■ **DIRECTIONS**: Read through the data and report every line in which the word "actionable" occurs.

(Source texts of formatted documents)
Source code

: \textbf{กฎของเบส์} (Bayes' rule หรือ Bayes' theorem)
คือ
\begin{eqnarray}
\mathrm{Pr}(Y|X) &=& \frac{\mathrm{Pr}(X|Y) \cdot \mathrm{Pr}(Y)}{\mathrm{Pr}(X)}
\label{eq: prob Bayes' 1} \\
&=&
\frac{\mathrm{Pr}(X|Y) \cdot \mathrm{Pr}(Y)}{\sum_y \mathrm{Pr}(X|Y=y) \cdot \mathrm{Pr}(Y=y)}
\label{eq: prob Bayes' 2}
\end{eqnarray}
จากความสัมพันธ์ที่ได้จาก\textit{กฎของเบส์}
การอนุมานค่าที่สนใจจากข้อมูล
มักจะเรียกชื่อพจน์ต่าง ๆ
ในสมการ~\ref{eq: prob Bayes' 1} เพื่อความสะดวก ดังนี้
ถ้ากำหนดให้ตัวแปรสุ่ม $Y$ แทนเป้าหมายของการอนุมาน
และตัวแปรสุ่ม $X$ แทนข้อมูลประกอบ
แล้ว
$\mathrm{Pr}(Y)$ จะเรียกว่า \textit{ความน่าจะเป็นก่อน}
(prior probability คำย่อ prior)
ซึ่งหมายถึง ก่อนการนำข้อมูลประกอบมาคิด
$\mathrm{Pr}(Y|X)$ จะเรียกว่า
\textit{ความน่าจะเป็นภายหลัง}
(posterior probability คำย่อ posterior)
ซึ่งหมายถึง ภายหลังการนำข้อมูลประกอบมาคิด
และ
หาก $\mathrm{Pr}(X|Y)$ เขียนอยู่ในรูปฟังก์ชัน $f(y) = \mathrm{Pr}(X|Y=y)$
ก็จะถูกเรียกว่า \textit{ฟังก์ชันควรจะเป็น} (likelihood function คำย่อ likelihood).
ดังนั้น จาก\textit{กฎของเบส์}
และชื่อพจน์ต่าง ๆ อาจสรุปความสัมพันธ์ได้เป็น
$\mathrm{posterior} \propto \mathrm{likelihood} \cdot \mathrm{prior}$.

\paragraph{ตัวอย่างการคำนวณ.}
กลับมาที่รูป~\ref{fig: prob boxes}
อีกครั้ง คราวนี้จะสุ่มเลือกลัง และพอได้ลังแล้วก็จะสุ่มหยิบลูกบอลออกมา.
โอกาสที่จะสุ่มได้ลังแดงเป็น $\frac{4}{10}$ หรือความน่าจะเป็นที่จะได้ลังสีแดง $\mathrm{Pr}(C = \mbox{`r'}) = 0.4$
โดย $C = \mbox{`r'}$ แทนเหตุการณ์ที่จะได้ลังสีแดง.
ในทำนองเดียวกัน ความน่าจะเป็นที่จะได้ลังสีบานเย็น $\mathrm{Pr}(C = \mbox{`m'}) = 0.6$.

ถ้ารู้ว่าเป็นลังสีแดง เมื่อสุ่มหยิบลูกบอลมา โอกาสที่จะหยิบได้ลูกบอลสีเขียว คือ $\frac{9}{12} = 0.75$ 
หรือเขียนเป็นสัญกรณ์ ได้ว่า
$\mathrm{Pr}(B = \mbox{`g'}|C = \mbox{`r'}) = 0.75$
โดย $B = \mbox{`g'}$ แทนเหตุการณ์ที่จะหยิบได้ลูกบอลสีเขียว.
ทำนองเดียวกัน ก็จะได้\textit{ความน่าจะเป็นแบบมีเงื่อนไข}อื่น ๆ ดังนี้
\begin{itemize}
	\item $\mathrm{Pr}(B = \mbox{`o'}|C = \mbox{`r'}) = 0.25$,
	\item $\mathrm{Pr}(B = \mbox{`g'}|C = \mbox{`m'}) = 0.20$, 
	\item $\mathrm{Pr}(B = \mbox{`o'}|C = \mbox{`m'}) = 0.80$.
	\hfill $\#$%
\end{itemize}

==

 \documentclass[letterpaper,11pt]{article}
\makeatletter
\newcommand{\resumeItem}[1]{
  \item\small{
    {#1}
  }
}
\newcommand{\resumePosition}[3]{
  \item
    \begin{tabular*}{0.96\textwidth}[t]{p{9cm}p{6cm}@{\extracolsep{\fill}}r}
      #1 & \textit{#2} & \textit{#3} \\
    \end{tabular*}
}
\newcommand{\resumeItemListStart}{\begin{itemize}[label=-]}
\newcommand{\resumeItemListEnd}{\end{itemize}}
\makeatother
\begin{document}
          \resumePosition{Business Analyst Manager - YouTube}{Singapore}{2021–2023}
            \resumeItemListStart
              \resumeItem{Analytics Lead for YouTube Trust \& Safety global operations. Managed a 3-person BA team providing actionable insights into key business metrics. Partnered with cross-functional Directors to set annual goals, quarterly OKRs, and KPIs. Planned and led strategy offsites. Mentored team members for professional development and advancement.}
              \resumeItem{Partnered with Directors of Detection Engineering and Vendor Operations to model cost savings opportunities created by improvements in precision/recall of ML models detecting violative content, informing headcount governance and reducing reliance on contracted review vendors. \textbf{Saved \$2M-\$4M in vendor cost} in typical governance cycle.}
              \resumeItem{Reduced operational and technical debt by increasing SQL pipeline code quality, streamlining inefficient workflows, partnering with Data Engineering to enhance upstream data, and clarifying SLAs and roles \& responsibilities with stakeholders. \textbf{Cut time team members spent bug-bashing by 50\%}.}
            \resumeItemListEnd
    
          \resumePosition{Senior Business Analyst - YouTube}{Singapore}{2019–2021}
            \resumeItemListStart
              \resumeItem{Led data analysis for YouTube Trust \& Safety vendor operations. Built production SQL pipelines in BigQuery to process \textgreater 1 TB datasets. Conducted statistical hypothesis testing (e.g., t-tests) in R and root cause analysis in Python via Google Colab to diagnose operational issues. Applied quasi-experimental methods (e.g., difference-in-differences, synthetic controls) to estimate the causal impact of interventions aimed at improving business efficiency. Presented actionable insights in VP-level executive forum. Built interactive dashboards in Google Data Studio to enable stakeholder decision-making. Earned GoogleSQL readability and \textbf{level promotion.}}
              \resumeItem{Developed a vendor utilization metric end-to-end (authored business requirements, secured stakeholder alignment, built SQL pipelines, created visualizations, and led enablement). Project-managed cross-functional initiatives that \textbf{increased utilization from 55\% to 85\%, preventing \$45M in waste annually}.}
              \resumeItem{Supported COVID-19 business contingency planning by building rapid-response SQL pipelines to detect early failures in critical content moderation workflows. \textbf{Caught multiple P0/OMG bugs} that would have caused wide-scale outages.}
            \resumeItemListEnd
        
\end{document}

■ **WRITTEN SOLUTION**:
              \resumeItem{Analytics Lead for YouTube Trust \& Safety global operations. Managed a 3-person BA team providing actionable insights into key business metrics. Partnered with cross-functional Directors to set annual goals, quarterly OKRs, and KPIs. Planned and led strategy offsites. Mentored team members for professional development and advancement.}
              \resumeItem{Led data analysis for YouTube Trust \& Safety vendor operations. Built production SQL pipelines in BigQuery to process \textgreater 1 TB datasets. Conducted statistical hypothesis testing (e.g., t-tests) in R and root cause analysis in Python via Google Colab to diagnose operational issues. Applied quasi-experimental methods (e.g., difference-in-differences, synthetic controls) to estimate the causal impact of interventions aimed at improving business efficiency. Presented actionable insights in VP-level executive forum. Built interactive dashboards in Google Data Studio to enable stakeholder decision-making. Earned GoogleSQL readability and \textbf{level promotion.}}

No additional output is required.